Présentation générale de la directive-cadre sur l'eau
LA DEMARCHE
Adoptée le 23 octobre 2000 et publiée au Journal
Officiel des Communautés Européennes le 22 décembre
2000 (date d'entrée en vigueur), la DCE entend impulser
une politique européenne de l'eau plus cohérente,
en établissant le cadre européen d'une gestion
et d'une protection des eaux par district hydrographique.
La DCE doit être transposée dans le droit de
chaque Etat membre. En France, la loi de transposition a été
promulguée le 21 avril 2004 (loi n° 2004-338 ;
JORF du 22 avril 2004) par anticipation sur la réforme
de la politique de l'eau.
La DCE innove à plus d'un titre. Avant tout, elle fixe un cadre européen pour la politique de l'eau, en instituant une approche globale autour d'objectifs environnementaux, avec une obligation de résultats, et en intégrant des politiques sectorielles :
- Elle fixe un objectif clair : atteindre le bon
état des eaux souterraines et superficielles pour
2015, et réduire ou supprimer les rejets de certaines
substances classées comme dangereuses ou dangereuses
prioritaires.
- Elle fixe un calendrier précis : 2015 est une date butoir. Des dérogations sont possibles tant sur
la date que sur le niveau des objectifs. Mais ces dérogations
devront être justifiées.
- Le public est associé à la démarche,
il sera consulté au moment des choix à
faire pour l'avenir, ce qui est le gage d'une réelle
transparence.
- Elle propose une méthode de travail, pour un réel pilotage de la politique de l'eau, avec l'analyse de la situation, puis la définition, la mise en uvre et l'évaluation d'actions nécessaires pour atteindre les objectifs environnementaux.

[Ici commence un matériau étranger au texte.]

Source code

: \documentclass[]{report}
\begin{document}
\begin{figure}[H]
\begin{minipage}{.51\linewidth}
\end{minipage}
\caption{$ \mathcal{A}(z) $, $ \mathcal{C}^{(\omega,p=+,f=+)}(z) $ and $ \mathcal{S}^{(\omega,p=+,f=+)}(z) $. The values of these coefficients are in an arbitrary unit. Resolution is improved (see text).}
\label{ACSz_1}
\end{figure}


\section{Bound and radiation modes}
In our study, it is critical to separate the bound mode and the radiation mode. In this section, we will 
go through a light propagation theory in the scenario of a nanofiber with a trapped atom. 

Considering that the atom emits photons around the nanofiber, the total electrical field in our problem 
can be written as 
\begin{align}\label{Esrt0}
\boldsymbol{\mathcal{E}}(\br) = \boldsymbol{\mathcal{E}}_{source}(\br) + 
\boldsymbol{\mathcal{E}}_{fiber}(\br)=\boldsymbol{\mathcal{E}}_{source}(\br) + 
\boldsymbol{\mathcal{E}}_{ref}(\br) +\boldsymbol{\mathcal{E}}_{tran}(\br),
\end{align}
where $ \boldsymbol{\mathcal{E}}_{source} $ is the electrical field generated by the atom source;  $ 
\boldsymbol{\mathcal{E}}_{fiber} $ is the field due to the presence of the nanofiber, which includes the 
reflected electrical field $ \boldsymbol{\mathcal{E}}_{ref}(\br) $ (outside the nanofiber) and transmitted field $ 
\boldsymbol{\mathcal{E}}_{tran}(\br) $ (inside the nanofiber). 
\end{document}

- Elle permet de dresser des comparaisons au plan européen : actuellement, les méthodes d'évaluation de la qualité des eaux et la formulation des objectifs à atteindre varient considérablement d'un Etat membre à l'autre. En construisant un référentiel commun pour définir les objectifs à atteindre et évaluer la qualité des eaux, la DCE permettra de dresser de véritables bilans comparatifs des situations et des stratégies des Etats membres. Là aussi, la DCE est un gage de transparence.
Par ailleurs, la DCE intègre les thématiques
de l'aménagement du territoire et de l'économie
dans la politique de l'eau. La DCE se veut en fait un véritable
outil de planification, intégrateur des différentes
politiques sectorielles, pour mieux définir et maîtriser
les investissements dans le domaine de l'eau. Un programme
de mesures tarifaires et réglementaires devra obligatoirement
être établi et des prévisions d'évolution
des pressions et de l'état des eaux doivent être
réalisées à l'horizon 2015.
Participation du public, économie, objectifs environnementaux : ces trois volets font de la DCE l'instrument d'une politique du développement durable dans le domaine de l'eau.
Enfin, le principe d'une coordination internationale déjà pratiquée au sein des bassins internationaux Rhin, Moselle, Sarre et Meuse, se trouve renforcé par la mise en place des districts internationaux dans lesquels des plans d'actions communs seront élaborés.